Video 3-2: Stability of retaining walls
Resisting gravity must be greater than the overturning moment: MR> MO
Example:
A concrete wall with a density of 150 pcf is expected to retain a mass of soil on one side. The distributed lateral load affecting the wall is equivalent to a point load of the soil at 24 psf. Study the wall stability against overturning and see if the wall stands the lateral load.
From the weight of the concrete wall:
MR = F x d = 1500 × (3/12) = 375 lbs-ft
From the soil:
Mo = F x d = 240 × 2.5’ = – 600
Thus, the wall falls over!
Archimedes’ principle of the lever
Archimedes’ principle of the level indicates that two forces will balance at distances reciprocally proportional to their magnitudes.
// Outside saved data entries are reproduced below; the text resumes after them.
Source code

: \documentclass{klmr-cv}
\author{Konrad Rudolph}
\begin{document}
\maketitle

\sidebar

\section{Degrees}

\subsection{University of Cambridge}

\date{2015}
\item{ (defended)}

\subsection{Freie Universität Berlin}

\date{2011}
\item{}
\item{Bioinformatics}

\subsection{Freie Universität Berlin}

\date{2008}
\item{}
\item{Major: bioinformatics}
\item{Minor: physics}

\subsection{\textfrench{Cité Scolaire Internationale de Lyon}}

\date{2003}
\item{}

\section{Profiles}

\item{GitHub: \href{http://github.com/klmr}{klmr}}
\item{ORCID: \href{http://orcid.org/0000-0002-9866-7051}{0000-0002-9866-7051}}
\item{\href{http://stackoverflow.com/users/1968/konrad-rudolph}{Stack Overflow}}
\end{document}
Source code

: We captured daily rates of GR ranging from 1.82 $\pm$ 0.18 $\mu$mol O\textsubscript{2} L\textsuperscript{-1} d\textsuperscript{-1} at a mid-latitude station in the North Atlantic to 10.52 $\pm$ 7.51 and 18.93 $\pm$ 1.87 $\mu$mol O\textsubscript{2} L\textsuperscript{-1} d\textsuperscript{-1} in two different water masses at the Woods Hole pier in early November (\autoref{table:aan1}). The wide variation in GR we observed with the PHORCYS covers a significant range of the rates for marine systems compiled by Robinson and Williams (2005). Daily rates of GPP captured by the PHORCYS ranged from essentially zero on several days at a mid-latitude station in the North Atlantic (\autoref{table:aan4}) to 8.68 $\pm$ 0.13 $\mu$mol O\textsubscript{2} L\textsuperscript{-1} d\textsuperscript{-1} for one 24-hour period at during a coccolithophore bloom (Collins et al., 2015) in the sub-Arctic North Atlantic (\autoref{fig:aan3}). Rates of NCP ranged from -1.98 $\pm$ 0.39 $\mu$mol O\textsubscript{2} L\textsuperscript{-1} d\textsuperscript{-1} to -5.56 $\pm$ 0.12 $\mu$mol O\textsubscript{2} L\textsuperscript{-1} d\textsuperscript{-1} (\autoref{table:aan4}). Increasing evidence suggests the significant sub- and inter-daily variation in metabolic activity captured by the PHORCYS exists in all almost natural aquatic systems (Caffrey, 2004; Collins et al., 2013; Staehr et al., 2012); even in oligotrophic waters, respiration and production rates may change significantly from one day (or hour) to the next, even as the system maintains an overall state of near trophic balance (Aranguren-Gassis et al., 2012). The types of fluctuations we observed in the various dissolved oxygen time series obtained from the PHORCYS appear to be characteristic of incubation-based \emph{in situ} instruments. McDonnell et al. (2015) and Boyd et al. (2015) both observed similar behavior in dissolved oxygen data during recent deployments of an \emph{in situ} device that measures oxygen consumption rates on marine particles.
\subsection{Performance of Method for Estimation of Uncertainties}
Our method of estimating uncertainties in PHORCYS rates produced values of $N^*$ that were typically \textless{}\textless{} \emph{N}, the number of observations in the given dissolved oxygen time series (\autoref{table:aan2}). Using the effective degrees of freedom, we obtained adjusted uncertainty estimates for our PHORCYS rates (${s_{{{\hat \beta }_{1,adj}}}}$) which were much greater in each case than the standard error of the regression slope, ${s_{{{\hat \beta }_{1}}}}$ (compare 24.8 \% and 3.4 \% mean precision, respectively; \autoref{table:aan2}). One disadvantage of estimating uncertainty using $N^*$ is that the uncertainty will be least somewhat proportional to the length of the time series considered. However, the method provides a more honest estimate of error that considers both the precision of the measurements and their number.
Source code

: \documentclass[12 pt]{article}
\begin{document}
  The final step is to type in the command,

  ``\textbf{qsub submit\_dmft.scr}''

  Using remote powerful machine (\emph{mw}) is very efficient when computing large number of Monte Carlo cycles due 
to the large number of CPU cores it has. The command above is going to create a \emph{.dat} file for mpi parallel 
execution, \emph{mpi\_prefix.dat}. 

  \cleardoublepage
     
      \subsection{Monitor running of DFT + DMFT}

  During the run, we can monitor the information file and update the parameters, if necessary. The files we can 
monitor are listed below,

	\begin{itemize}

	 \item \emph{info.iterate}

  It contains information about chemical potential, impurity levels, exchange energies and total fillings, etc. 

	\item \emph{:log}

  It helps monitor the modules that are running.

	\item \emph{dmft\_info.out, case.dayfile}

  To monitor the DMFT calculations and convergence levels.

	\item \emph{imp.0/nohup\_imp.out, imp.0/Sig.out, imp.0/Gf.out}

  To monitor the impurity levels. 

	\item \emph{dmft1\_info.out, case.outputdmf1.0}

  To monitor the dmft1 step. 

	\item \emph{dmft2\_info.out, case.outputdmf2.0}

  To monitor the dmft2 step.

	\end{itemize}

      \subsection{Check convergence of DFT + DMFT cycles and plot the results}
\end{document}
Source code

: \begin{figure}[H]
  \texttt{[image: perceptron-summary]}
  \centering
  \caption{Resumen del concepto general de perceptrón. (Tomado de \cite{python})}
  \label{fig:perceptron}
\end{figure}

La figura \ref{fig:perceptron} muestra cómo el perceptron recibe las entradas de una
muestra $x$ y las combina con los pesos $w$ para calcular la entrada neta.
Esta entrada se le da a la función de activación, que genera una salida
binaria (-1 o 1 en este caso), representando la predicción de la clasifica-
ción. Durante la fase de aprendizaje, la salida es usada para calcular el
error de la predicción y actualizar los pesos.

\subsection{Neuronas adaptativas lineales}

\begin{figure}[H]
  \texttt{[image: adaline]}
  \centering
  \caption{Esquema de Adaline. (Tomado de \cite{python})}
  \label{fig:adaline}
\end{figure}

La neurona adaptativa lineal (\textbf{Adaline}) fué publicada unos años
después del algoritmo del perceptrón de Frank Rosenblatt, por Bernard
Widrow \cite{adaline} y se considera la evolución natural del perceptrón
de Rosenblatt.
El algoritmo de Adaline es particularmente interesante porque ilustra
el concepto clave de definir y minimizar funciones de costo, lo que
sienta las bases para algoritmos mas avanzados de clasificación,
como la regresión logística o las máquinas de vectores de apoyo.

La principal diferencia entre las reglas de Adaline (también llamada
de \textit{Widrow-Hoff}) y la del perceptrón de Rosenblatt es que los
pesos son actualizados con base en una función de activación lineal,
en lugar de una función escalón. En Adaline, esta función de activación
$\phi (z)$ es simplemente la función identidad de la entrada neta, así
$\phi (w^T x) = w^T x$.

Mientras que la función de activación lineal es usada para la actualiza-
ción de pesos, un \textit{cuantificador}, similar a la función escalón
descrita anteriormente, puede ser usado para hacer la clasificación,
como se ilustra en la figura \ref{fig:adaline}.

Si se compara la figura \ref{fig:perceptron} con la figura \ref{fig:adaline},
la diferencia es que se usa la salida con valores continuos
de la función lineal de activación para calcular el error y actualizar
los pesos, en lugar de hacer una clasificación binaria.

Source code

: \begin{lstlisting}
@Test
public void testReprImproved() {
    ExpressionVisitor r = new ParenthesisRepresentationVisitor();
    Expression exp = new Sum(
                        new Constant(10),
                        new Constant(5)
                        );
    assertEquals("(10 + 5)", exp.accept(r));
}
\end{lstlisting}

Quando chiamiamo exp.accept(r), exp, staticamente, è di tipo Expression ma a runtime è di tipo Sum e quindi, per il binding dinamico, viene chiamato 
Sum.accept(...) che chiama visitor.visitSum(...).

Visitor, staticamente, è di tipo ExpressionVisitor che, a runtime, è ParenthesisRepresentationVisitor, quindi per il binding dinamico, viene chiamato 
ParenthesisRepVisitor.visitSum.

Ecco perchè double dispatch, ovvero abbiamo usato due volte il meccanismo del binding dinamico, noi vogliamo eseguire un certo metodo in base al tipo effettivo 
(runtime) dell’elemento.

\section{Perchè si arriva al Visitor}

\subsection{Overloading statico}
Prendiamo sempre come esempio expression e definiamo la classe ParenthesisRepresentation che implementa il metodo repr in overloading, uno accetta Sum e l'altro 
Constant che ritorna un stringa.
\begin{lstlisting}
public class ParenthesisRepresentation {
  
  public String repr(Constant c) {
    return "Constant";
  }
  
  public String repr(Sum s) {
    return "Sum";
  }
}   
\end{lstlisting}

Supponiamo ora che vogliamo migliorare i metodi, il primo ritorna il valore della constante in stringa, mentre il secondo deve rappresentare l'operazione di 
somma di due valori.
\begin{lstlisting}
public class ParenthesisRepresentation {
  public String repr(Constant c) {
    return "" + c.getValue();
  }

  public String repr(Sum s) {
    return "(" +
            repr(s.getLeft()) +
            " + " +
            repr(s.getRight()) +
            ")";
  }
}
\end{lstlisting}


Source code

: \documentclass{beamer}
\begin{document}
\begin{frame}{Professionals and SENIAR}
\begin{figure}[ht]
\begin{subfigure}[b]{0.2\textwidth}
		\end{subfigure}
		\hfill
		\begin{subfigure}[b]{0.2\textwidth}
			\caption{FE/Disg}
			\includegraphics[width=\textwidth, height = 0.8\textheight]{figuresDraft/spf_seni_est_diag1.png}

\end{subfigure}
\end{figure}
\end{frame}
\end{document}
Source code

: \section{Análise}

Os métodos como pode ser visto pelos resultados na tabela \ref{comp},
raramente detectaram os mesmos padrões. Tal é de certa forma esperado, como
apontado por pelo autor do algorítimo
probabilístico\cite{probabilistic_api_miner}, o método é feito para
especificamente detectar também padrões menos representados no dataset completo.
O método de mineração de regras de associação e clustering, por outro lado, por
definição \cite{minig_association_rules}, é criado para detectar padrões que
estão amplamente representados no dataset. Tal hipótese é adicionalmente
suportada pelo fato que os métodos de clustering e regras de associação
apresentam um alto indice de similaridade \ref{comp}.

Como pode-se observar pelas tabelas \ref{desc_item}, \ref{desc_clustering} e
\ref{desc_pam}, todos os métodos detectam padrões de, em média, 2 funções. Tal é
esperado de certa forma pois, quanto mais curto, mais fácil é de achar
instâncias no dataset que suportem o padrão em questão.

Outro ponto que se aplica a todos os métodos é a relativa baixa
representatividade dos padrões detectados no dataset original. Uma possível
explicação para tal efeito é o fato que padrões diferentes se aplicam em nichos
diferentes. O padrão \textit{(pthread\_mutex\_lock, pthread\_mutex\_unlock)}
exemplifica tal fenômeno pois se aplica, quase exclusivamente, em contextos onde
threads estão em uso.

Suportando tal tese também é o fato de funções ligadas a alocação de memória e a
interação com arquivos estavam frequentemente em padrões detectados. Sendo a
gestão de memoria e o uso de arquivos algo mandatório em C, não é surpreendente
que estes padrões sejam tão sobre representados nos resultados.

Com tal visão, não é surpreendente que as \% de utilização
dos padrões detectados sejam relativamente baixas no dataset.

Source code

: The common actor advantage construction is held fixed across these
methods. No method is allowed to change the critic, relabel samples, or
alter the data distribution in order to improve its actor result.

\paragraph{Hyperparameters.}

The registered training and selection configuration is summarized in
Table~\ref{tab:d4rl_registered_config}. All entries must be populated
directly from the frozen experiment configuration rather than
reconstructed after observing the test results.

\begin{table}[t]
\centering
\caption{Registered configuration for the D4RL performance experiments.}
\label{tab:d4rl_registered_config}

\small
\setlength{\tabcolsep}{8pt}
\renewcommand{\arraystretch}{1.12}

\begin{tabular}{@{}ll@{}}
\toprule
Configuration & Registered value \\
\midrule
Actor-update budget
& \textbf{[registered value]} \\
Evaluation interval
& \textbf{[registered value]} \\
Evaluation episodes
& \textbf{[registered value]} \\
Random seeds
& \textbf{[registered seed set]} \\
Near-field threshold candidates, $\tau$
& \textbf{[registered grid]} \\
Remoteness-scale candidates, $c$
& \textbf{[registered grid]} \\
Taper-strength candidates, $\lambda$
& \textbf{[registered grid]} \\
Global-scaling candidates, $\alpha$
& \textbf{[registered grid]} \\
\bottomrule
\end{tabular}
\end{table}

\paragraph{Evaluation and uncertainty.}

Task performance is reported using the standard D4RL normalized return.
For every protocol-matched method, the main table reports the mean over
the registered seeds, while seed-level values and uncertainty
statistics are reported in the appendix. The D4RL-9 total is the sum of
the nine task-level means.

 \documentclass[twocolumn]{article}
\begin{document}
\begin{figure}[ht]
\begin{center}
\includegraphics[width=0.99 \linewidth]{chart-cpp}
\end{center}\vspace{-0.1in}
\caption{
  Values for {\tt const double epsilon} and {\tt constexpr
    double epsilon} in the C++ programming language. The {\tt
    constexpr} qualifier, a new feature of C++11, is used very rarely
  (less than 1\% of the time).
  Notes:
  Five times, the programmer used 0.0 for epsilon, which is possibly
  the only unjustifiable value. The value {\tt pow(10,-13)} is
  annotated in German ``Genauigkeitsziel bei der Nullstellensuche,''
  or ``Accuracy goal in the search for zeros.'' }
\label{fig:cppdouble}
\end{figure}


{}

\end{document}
Figure 3-5: Archimedes’ principle of the level
“Give me a place to stand, and I shall move the Earth.” To learn more about Archimedes’ idea and the amazing implications and uses of the lever, watch the following video (https://www.youtube.com/watch?v=YlYEi0PgG1g):
Video 3-3: How levers work
Archimedes principle is applicable in the determination of the end reactions of beams at their supports.
Figure 3-6: Application of Archimedes’ principle of the level in finding end reactions in simple beams.
Determination of the end reactions in simple beams
There can be three reaction vectors in simple beams upon the support conditions: horizontal, vertical, and rotational.
Figure 3-7: Reactions in beams with different support conditions
Figure 3-8: Hinged (pinned) connections in the structure of Renault Center in Britain
Figure 3-9: Hinged (pinned) connections in the structure of George Pompidou Center
Example 1
Using Newton’s first law or Archimedes principle of the lever, we can study the following simple beam and find the shares of the two end supports of reacting to the point load P applied to the beam.
To proceed:
- Label components of reactions. Consider the support condition and see if you should include vertical, horizontal, and rotational reactions.
- Use the summation of moments about A to find RB.
- Use the summation of moments about B to find RA OR Find RA load by summing vertical forces.
Σ Fx = 0 All horizontal forces must balance out to zero. No horizontal force!
Σ FY = 0 All vertical forces must balance out to zero.
RA+RB -10=0
RA+RB=10
Σ M1 = 0 All rotational forces must balance out to zero.
P × a – RB×L+RA×0 = 0
10 × 4 – RB×12+0= 0
RB = 40/12 =3.33 kip
RA = 10 – 3.33 = 6.67 kip
Example 2
Find the end reactions at the supports of the simple beam shown below:
The effect of the distributed load applied to the beam can be studied by replacing it with its equivalent point load shown below:
Σ Fx = 0 All horizontal forces must balance out to zero.
No horizontal force!
Σ FY = 0 All vertical forces must balance out to zero.
P= w × d = 5 × 5 = 25 k
RA+RB -25 = 0
RA+RB = 25
Σ M_A = 0 All rotational forces must balance out to zero.
25 × 6.5 – RB×12+RA×0 = 0
RB = 162.5 / 12 = 13.54 k
RA = 25 – 13.54 = 11.46 k
Example 3
Find the end reactions at the support of the cantilever beam shown below:
Σ Fx = 0
Σ FY = 0
The length of the beam loaded uniformly = 12-5 = 7
P= w × d = 6 × 7 = 42 kips
The moment arm of the uniformly distributed load w = 5 + 7/2 = 8.5
RA-42=0
RA=42
Σ MA = 0 All rotational forces must balance out to zero.
42 × 8.5 – MA = 0
MA = 357 kips. ft
Topics for critical thinking
- Use a beam calculator interface to check your calculations when solving the reactions at the supports of a beam.